It is a matter of cold, hard fact that hundreds, if not thousands, of British girls and women are pushed into forced marriages every year – and that there has only ever been one prosecution for this offence. Each summer, children disappear from classrooms never to return to this country, sent away against their will to a foreign land and a life of misery. Betrayed by their own parents, other family members and friends, they are treated like property and have to submit to vile abuse.
“Forced marriage” is not an attractive term, but behind it lie crimes that are uglier still – rape, violence, abduction, exile, even murder. One in 10 of the victims is legally a child; all are young and vulnerable. In any other context, the fact that the perpetrators of these crimes have an overwhelming chance of evading prosecution – though not detection – would be regarded as a matter of deep national shame. It is beyond time that forced marriage was viewed in the same way.
In facing up to the realities of this crime wave, we have also to recognise that it is concentrated in specific ethnic groups – those whose family background is often in the Indian subcontinent, or in Somalia and Turkey, even though the victims themselves are very often British citizens. As with the Rotherham “grooming” case, we should not allow sensitivities about multiculturalism to override basic human rights and standards of common decency.

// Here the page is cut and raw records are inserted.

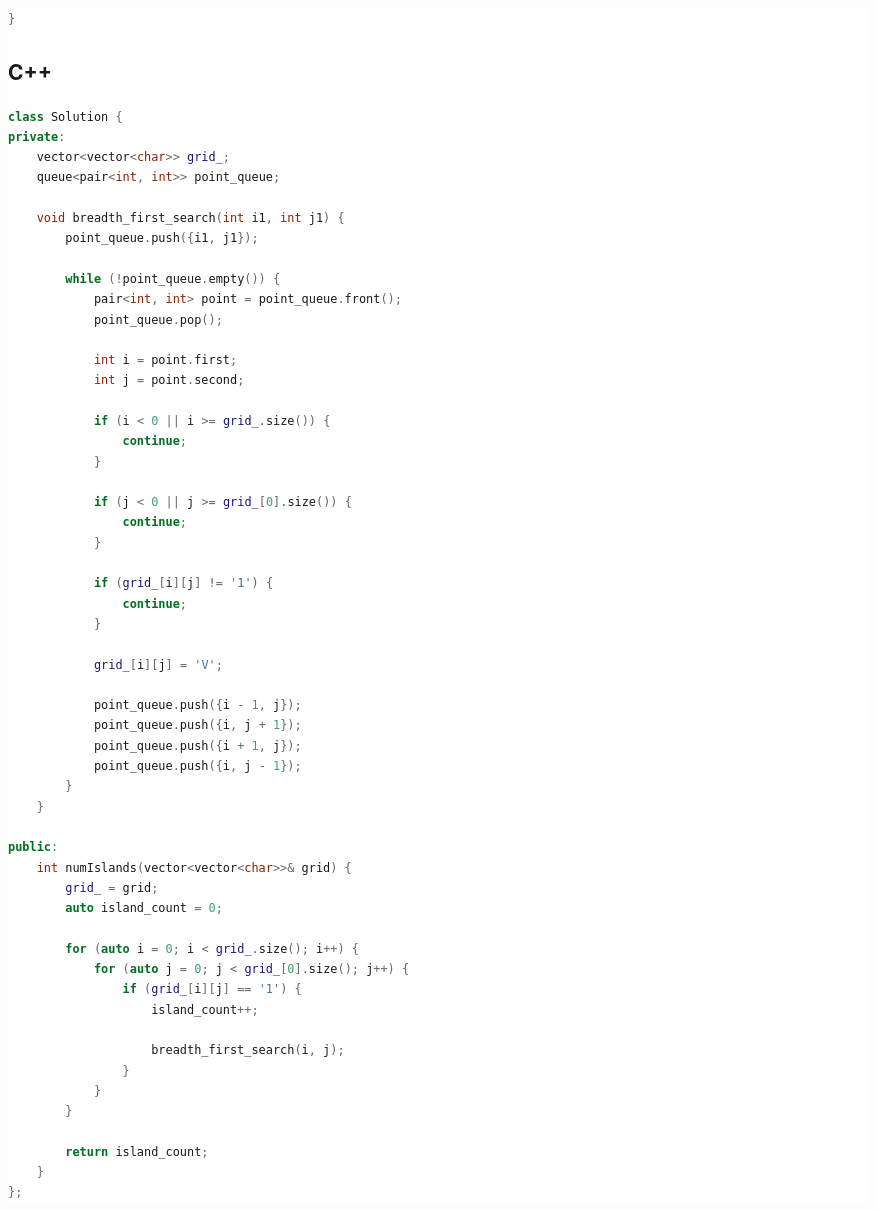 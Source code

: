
 ```java
}
```

## C++
```cpp
class Solution {
private:
    vector<vector<char>> grid_;
    queue<pair<int, int>> point_queue;

    void breadth_first_search(int i1, int j1) {
        point_queue.push({i1, j1});

        while (!point_queue.empty()) {
            pair<int, int> point = point_queue.front();
            point_queue.pop();

            int i = point.first;
            int j = point.second;

            if (i < 0 || i >= grid_.size()) {
                continue;
            }

            if (j < 0 || j >= grid_[0].size()) {
                continue;
            }

            if (grid_[i][j] != '1') {
                continue;
            }

            grid_[i][j] = 'V';

            point_queue.push({i - 1, j});
            point_queue.push({i, j + 1});
            point_queue.push({i + 1, j});
            point_queue.push({i, j - 1});
        }
    }

public:
    int numIslands(vector<vector<char>>& grid) {
        grid_ = grid;
        auto island_count = 0;

        for (auto i = 0; i < grid_.size(); i++) {
            for (auto j = 0; j < grid_[0].size(); j++) {
                if (grid_[i][j] == '1') {
                    island_count++;

                    breadth_first_search(i, j);
                }
            }
        }

        return island_count;
    }
};
```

Forced marriage is a barbaric, practice that damages lives and causes unspeakable suffering; no amount of “tradition” can excuse it.
Perhaps the most disturbing of the many worrying aspects of the investigation and series we launch today is the fact that the victims are in many cases well known to the authorities. They may have had special Forced Marriage Protection Orders made for them. They may have even been successfully repatriated from places such as Pakistan by the British authorities. The police, schools, social services, even the Foreign Office, will have been involved in these missions of mercy – yet only one prosecution has been made.
The scale of the abuse and the variety of the agencies guilty of such abject failure do have echoes of what was happening with historical child abuse. Why the failures? Could it be the same misplaced nervousness about race that prevented Rotherham and other cases from being uncovered earlier? Could it be the same complacency about the rights and protection of children that allowed the Jimmy Savile scandal and the VIP sex abusers to flourish for so long? Was it simply that it was a problem that the authorities felt was beyond their ability to deal with, or that, given the ethnic groups where it was prevalent, those groups were not thought worthy of the same help that might have been given if the victims were all white?
At different times, in different places, all of those explanations will have merit. More understandably, social services and schools will have had real concerns that intervention could simply make matters worse and create alienation between parents and children – though that alienation would surely have happened once the process of abduction was under way.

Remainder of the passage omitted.